# [WORK REQUIRED]
Quote exactly, and only, the lines of the material below from the line with "[adverse event of](adverse_event_of.md)" through the line with "[response increased by](response_increased_by.md)".

# [SUPPLIED MATERIAL]
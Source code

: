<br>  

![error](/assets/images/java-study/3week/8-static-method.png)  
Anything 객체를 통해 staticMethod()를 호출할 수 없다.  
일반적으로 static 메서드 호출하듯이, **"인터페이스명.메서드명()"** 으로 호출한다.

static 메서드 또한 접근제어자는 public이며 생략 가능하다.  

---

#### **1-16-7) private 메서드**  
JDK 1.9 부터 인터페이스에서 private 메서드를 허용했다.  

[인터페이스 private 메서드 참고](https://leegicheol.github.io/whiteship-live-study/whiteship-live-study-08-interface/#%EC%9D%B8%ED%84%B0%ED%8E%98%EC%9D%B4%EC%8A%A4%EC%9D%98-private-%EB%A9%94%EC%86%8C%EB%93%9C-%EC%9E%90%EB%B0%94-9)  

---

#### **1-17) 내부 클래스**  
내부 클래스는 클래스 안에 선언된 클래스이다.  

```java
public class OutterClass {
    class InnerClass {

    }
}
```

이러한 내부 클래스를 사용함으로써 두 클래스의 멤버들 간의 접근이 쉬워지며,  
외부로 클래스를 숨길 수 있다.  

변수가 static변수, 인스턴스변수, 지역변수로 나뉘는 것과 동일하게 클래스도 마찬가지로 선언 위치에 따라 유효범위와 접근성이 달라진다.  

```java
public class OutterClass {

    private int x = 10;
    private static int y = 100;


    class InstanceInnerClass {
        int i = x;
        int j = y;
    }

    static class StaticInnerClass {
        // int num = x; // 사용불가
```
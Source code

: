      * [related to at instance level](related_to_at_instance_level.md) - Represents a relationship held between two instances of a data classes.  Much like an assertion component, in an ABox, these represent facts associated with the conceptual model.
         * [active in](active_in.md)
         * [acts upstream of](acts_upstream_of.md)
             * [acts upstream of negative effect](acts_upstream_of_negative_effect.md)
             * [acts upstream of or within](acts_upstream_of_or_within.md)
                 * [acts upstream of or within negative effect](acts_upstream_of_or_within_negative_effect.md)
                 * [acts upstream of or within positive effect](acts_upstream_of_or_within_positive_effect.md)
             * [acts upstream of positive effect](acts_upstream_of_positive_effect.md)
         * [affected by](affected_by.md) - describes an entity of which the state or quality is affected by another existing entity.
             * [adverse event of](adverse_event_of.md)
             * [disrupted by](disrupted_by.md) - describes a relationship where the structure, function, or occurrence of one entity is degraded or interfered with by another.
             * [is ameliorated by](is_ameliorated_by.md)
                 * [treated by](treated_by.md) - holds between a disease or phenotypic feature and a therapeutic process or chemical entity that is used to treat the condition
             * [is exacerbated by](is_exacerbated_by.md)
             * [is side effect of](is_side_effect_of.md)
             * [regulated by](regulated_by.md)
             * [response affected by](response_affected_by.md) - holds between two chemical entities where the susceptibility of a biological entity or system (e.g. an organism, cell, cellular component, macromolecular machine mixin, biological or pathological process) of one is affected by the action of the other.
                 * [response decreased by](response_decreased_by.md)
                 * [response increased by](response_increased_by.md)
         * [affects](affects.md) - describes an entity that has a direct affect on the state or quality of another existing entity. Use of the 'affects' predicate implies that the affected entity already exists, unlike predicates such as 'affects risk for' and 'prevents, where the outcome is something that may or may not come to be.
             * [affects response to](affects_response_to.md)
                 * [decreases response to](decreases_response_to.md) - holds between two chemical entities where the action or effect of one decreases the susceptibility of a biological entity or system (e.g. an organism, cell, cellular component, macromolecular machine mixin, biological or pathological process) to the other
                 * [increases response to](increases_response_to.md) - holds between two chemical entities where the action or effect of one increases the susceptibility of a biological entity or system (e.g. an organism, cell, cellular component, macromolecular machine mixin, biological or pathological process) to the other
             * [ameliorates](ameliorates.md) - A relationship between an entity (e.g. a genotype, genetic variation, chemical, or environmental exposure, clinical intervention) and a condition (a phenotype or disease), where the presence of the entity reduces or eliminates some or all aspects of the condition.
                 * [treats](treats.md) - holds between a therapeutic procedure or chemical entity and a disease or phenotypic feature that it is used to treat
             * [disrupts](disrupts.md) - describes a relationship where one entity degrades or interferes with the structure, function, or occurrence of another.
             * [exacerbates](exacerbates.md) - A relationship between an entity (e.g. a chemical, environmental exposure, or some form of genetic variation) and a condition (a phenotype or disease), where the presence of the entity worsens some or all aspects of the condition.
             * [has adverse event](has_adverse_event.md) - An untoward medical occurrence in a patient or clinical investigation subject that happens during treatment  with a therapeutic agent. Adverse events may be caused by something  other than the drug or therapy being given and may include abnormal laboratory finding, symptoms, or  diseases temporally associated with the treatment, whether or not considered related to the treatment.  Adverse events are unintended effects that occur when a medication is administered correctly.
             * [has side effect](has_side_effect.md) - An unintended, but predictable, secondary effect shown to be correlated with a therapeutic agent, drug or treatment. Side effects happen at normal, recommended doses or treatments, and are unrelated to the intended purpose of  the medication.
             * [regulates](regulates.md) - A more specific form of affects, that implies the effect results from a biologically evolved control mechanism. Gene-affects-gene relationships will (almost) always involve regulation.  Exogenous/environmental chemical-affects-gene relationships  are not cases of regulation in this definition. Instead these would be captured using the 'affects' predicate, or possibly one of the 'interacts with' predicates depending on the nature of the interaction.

...

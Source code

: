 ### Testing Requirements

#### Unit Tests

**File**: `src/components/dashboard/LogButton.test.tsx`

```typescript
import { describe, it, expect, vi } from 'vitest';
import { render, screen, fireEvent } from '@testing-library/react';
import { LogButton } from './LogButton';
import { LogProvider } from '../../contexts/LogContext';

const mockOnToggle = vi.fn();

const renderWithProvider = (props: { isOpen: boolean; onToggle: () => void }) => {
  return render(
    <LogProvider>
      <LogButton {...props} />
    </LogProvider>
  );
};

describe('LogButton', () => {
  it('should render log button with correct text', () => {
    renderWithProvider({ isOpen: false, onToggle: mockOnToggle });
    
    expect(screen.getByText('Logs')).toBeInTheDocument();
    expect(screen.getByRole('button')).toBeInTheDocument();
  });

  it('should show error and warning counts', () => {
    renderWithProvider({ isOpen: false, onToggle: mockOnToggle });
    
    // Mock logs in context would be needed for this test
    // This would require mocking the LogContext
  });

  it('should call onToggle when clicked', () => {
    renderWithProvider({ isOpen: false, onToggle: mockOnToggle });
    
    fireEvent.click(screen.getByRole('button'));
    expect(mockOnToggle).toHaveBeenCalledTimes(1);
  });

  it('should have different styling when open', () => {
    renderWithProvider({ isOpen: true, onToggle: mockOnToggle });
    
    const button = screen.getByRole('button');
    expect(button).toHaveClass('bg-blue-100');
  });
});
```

# [EXPECTED OUTPUT]
             * [adverse event of](adverse_event_of.md)
             * [disrupted by](disrupted_by.md) - describes a relationship where the structure, function, or occurrence of one entity is degraded or interfered with by another.
             * [is ameliorated by](is_ameliorated_by.md)
                 * [treated by](treated_by.md) - holds between a disease or phenotypic feature and a therapeutic process or chemical entity that is used to treat the condition
             * [is exacerbated by](is_exacerbated_by.md)
             * [is side effect of](is_side_effect_of.md)
             * [regulated by](regulated_by.md)
             * [response affected by](response_affected_by.md) - holds between two chemical entities where the susceptibility of a biological entity or system (e.g. an organism, cell, cellular component, macromolecular machine mixin, biological or pathological process) of one is affected by the action of the other.
                 * [response decreased by](response_decreased_by.md)
                 * [response increased by](response_increased_by.md)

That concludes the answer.